宍戸の言う通り、三人の視線の先にあるのは、カッターナイフかハサミによって、見るも無惨な状態になった、一枚の体操服があった。

その胸元に奇跡的に残った、明朝体で刺繍された名前は、それが綱吉の物であるということを示していた。



「っていうか、ここまでするなんて…暇人だね」



「そういう問題か」



三人の中でも特に「下らない」と顔に書いてある上原がそう溢せば、思わずといった様子で突っ込む宍戸。

しかし上原の言う通り、これを行った者は例え複数であろうとかなりの時間を要したであろう。

なぜなら残った布の部分には、バカだの死ねだのと、ご丁寧に罵詈雑言がカラフルなペンによって書かれているのだから。



「ま、昨日の今日で何も仕掛けてこないと思ってた俺が甘かったってことかな…」



一方、そんな二人を他所に、自身の体操服を持って苦笑する綱吉。

昨日の出来事―つまりは副会長に叩かれたり実は無実だったりだとか、ああいうことがあった後では、あまり積極的に何かされることはないだろうと思っていたのだが――。


結果的には、こうして休み時間に少し目を放した隙に、明らかな悪意を向けられることとなった。

それが例えこのクラスの人間の仕業ではなかったとしても――しかしそれを行う者を止める者は、誰一人としていなかったということだ。

昨日の、濡れ衣だったという間違いを見たにも関わらず、綱吉への悪意に疑問を持つ者は、いなかったと。



「ってことで、俺サボりまーす」



「は?」



そんなことを考え、顔を険しくしていた宍戸の耳に届く、いやに軽やかな声。

それに思わず間抜けな声を出せば、隣に立つ綱吉はにこやかに笑いながら体操服をつまみあげる。



「いやだってさ、体操服こんなんだし?」



そしてにこり、そこからさらに最上級の笑みを浮かべ――



「イコール、体育できません、てことで自主休講!」



その表情のまま、サラリとそうのたまった。



「あのなあ…」



その発言に、突っ込むよりも思わず頭を抱えてしまう宍戸。

ちなみに先ほどまで隣にいた上原はと言えば、すでに次の時間に備えて着替えに行っている。

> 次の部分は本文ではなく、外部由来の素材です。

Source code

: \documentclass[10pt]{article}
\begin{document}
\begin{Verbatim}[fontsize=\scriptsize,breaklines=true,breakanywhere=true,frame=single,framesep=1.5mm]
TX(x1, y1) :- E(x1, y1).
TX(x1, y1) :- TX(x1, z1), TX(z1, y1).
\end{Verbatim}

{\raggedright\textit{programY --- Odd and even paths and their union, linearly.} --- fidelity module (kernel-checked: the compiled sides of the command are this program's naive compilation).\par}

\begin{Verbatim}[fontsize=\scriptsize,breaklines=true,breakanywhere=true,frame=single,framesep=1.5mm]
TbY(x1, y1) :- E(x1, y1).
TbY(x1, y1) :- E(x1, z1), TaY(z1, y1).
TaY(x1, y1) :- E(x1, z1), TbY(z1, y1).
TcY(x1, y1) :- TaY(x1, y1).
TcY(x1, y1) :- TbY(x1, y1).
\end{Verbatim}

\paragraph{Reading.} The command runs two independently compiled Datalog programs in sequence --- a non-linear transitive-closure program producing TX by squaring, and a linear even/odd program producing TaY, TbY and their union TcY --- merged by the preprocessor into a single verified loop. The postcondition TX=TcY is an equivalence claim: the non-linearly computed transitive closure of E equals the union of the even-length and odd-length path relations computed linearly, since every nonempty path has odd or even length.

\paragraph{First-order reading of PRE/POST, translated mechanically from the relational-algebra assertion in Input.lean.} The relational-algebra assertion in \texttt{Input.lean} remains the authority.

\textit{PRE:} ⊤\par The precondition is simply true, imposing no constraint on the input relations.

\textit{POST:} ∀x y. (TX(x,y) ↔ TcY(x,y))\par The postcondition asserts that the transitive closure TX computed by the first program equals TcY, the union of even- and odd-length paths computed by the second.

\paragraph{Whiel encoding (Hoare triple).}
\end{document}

最近よくつるんではいるものの、やはり一匹狼な所は変わらないのか、宍戸を待つ素振りは全くなかった(ちなみに綱吉についてはどうせサボるだろうと予測済み)。



「大丈夫大丈夫、亮が汗だくになってむさ苦しく他の男子生徒たちと1つのボールをまるで犬のように追いかけ回す勇姿はバッチリ見てあげるから!」



「嫌な言い方すんな」




そして宍戸は、結局一人で更衣室へと向かうこととなる。

にこやかに手を振る綱吉に、見送られながら。














「あ?おい誰かいるぞ」



そんな声で目が覚めたのは、宍戸を見送ったあとその足で屋上へと昼寝―もとい自主休講をしに来ていた綱吉で。

気持ちの良いリラックスタイムを邪魔され、若干不機嫌になりつつ身を起こせば、こちらを見つめてくる複数のの男子生徒たち。



「…おい、こいつ沢田じゃねえか?」



そのうちの一人がそう言えば、先ほどまでの顔つきから一変し。

少年たちの顔には、どこか嫌な雰囲気が浮かびだす。



「あの、同じ部活の奴虐めたっていう?」



一方、じろじろと見られている綱吉と言えば、



「(俺も結構有名になったなあ…)」



なんてことを、未だ少し寝ぼけた頭で暢気に考えていた。